* **What this task involves**
Only a number is expected: how many lines in these records mention the word "employees"?

* **Data in this exercise**
━━━━

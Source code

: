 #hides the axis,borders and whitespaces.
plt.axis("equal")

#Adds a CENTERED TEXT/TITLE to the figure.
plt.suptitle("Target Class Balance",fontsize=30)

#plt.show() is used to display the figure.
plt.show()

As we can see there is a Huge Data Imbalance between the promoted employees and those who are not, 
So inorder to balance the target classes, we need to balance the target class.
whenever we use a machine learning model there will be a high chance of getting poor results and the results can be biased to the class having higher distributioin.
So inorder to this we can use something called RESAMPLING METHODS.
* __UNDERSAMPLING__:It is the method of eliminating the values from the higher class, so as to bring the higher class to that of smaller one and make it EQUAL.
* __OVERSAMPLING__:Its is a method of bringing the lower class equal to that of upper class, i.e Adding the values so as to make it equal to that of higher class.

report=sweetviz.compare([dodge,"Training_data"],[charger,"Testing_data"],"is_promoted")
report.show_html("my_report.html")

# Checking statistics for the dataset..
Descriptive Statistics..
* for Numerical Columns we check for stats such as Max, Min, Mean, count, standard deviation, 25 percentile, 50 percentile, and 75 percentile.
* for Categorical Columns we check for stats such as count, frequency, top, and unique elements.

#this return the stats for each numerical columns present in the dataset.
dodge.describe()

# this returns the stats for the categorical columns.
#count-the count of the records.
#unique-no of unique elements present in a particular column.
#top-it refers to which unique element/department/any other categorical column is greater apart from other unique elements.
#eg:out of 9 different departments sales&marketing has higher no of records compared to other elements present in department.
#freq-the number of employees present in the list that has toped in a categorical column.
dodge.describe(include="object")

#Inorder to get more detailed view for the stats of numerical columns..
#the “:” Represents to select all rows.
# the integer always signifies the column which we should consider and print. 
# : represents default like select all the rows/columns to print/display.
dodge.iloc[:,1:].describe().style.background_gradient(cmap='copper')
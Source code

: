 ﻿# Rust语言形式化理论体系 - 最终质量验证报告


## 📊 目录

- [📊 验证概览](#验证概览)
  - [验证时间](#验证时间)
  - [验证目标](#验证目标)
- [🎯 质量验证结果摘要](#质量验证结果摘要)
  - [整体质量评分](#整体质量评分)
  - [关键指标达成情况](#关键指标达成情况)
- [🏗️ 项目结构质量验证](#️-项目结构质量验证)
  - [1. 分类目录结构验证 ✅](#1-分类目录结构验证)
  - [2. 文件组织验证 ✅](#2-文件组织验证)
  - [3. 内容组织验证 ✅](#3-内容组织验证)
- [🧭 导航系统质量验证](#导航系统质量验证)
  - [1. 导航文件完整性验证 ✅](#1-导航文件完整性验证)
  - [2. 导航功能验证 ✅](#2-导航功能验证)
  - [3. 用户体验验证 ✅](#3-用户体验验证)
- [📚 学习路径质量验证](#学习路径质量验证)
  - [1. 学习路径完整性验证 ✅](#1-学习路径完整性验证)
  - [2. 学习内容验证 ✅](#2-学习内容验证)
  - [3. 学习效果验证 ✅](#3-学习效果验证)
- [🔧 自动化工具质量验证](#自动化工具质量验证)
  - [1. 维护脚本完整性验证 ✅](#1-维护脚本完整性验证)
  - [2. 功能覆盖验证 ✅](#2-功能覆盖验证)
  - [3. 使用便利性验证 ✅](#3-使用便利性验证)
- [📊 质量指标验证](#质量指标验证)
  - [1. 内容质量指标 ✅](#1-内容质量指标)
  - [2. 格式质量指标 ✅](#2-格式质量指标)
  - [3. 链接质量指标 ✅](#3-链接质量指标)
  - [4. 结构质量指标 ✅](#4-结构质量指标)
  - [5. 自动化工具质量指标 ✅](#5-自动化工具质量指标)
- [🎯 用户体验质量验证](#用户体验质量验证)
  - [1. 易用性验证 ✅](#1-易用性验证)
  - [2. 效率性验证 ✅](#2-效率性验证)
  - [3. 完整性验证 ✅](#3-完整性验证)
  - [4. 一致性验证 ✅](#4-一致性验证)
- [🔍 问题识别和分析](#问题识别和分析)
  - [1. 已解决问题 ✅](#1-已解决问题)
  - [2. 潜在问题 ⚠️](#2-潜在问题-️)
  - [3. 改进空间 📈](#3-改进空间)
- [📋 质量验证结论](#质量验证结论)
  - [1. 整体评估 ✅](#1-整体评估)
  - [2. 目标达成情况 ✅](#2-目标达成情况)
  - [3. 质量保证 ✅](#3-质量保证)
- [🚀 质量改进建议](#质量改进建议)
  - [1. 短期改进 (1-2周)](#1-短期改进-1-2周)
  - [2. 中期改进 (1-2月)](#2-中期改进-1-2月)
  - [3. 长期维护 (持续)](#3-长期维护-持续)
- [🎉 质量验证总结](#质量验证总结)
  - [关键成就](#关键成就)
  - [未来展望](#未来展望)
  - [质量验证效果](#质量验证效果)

━━━━

* **Task answer**
2